Steven Paul Leiva gives an opinion in an argument that will only grow more complex through future technological advances. It's how to define "animation" in a world where there are things like Motion Capture and other techniques that do not involve someone sitting at a drawing table and starting with a blank piece of paper…or, I suppose, sitting at a computer and starting with a blank screen.
For reasons of length I assume, Leiva's piece only scratches the proverbial surface of the debate. For starters, you have to discuss how much some Motion Capture projects have artists altering those images. Then you need to address Rotoscoping — the time-honored process where a live-action film is shot and then artists trace it and use it as the basis for animation. You'd probably have to differentiate the way someone like Max Fleischer used Rotoscoping on his early cartoons from the way W. Disney used it on his features…and later, the way Ralph Bakshi used it on his Lord of the Rings film. Especially in the last of these, there was "animation" that is less animation than some of what results via Motion Capture.

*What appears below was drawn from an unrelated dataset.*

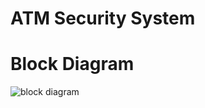 # ATM Security System

# Block Diagram
![block diagram](https://user-images.githubusercontent.com/99243667/154962634-8cda8e02-334e-42d7-a6ad-fd1fdbb3ae99.jpg)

But maybe it's all animation in some way, and certainly there will be projects in the future which further confuse the line of demarcation. I don't have any strong feelings about this debate except that I think we're going to hear an awful lot about it. I also think that nothing will ever be resolved to the satisfaction of anyone except maybe a party who's more likely to win an Oscar because some entity has decided that Film A is a cartoon whereas Film B, which some people think is a cartoon, isn't.